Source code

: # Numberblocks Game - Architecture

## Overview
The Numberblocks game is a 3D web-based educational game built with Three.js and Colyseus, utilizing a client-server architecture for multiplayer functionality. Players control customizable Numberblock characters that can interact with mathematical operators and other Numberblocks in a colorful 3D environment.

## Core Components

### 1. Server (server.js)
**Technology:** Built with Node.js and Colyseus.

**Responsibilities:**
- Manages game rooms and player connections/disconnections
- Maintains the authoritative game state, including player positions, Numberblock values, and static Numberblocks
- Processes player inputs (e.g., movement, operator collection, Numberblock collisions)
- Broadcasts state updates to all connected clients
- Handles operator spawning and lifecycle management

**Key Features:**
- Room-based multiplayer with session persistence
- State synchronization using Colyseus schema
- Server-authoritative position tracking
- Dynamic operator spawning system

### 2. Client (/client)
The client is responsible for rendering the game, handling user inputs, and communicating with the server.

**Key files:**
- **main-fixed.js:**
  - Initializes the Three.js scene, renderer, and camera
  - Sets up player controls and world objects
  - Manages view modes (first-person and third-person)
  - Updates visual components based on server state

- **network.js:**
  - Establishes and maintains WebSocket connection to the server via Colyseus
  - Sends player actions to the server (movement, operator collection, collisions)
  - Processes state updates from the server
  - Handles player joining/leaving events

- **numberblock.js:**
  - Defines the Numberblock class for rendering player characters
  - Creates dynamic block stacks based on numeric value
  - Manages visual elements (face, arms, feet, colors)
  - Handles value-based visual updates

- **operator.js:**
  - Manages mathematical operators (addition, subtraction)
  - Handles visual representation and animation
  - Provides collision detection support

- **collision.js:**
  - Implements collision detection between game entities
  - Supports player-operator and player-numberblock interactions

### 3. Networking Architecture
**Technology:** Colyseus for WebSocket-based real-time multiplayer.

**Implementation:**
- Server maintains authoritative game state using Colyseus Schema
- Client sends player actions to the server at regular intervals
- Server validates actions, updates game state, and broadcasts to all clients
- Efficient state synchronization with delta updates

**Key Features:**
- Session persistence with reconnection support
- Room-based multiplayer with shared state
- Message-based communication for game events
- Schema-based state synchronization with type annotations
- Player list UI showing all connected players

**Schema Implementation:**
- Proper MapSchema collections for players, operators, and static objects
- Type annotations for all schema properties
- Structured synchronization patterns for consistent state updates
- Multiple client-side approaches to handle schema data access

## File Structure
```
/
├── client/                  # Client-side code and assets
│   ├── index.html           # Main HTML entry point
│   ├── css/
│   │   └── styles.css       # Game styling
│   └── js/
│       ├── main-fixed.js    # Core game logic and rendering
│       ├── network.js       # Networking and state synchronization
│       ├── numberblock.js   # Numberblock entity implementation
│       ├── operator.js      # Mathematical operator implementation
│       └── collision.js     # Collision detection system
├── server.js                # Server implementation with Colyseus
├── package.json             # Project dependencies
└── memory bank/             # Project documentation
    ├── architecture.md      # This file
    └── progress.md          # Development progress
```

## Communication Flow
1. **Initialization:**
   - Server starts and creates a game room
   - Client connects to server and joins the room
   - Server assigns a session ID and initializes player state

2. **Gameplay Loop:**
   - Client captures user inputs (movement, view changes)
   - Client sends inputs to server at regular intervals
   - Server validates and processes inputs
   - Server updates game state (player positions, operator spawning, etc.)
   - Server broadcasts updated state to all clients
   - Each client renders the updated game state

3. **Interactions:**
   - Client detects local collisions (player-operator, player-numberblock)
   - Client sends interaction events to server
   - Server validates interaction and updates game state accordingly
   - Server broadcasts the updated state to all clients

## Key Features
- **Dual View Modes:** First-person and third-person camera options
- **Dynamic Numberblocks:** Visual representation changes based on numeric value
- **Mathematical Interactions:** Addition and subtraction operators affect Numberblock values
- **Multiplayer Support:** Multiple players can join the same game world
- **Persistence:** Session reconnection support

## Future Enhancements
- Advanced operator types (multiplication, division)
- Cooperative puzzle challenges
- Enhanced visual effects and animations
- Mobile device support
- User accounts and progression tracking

========================================================================

## About this task
Nothing but the lines from the one containing "- Client sends interaction" through the end of the material should appear; please return them exactly.

## Answer to this problem
   - Client sends interaction events to server
   - Server validates interaction and updates game state accordingly
   - Server broadcasts the updated state to all clients

## Key Features
- **Dual View Modes:** First-person and third-person camera options
- **Dynamic Numberblocks:** Visual representation changes based on numeric value
- **Mathematical Interactions:** Addition and subtraction operators affect Numberblock values
- **Multiplayer Support:** Multiple players can join the same game world
- **Persistence:** Session reconnection support

## Future Enhancements
- Advanced operator types (multiplication, division)
- Cooperative puzzle challenges
- Enhanced visual effects and animations
- Mobile device support
- User accounts and progression tracking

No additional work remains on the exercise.